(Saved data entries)
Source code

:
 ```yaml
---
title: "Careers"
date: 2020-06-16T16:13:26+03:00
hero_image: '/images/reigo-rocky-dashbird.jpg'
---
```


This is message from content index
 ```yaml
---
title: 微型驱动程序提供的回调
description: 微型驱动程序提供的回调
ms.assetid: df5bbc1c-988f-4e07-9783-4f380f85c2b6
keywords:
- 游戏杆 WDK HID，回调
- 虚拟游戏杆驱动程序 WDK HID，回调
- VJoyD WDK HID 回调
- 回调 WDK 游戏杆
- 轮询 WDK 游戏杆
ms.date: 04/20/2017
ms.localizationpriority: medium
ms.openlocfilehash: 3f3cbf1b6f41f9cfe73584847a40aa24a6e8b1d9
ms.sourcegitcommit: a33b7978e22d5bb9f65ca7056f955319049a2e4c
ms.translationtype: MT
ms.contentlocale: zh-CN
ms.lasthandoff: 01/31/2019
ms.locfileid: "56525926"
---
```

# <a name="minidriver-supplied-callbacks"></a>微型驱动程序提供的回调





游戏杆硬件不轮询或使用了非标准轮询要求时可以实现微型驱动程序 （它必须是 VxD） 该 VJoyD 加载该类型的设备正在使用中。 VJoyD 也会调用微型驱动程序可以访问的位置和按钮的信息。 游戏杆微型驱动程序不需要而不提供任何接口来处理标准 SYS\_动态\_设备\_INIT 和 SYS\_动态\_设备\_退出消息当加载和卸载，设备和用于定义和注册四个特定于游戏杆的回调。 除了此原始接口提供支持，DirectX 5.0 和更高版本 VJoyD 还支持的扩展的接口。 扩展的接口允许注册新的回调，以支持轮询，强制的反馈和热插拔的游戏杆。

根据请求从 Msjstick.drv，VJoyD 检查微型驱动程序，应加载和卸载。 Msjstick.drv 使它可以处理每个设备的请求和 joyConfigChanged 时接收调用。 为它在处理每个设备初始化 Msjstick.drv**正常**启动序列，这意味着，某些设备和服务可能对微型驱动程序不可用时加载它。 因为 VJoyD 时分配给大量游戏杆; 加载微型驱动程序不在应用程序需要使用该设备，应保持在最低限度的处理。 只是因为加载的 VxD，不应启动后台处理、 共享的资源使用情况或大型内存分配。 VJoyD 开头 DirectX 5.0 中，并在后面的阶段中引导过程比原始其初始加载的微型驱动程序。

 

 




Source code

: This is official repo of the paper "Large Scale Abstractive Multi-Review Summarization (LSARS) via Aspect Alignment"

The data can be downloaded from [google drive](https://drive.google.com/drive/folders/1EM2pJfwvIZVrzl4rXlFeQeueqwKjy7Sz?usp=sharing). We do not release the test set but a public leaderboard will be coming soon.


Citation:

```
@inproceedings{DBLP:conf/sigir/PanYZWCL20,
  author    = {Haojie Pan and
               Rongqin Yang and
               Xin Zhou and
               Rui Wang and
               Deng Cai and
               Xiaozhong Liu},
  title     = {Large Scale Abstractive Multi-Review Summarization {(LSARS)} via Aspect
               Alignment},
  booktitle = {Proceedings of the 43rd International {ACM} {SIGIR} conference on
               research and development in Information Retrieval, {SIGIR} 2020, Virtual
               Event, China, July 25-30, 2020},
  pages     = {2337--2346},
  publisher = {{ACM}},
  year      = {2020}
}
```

▶ **WHAT THE EXERCISE ASKS**: Your answer should be a single number: the count of lines in the data that include the word "Multi".

▶ **ANSWER BELOW**: 2